◆ Dataset entries ◆
╔══
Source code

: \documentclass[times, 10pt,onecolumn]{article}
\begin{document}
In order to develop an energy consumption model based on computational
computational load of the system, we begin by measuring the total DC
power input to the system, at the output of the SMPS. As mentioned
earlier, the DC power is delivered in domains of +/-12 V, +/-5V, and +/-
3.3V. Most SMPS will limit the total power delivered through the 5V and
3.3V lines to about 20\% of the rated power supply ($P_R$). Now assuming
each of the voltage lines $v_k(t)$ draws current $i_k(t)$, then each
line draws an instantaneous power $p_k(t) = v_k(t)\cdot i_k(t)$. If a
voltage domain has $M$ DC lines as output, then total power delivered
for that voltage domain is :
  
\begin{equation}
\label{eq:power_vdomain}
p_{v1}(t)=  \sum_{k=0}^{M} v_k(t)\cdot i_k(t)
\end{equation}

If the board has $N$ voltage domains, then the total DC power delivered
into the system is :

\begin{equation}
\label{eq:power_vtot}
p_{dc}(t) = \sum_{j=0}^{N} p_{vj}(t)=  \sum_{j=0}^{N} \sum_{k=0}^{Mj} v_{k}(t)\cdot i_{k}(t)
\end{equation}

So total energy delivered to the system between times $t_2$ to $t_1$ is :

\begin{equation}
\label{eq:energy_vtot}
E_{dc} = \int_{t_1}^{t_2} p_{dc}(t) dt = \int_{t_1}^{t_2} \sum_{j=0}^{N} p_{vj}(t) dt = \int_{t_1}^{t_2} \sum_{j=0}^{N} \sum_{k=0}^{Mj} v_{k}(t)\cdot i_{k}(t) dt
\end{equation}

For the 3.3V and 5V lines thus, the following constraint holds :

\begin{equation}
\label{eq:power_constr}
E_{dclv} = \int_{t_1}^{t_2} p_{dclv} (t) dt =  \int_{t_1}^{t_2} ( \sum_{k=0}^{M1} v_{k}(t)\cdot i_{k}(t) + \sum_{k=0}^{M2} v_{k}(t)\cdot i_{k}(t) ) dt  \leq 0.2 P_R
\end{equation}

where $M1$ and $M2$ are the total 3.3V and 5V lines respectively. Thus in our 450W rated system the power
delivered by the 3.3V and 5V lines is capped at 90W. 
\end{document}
╚══
◆ Problem statement ◆
Only the lines containing "total" are needed; copy each of them from the data.

◆ Result ◆
computational load of the system, we begin by measuring the total DC
3.3V. Most SMPS will limit the total power delivered through the 5V and
voltage domain has $M$ DC lines as output, then total power delivered
If the board has $N$ voltage domains, then the total DC power delivered
So total energy delivered to the system between times $t_2$ to $t_1$ is :
where $M1$ and $M2$ are the total 3.3V and 5V lines respectively. Thus in our 450W rated system the power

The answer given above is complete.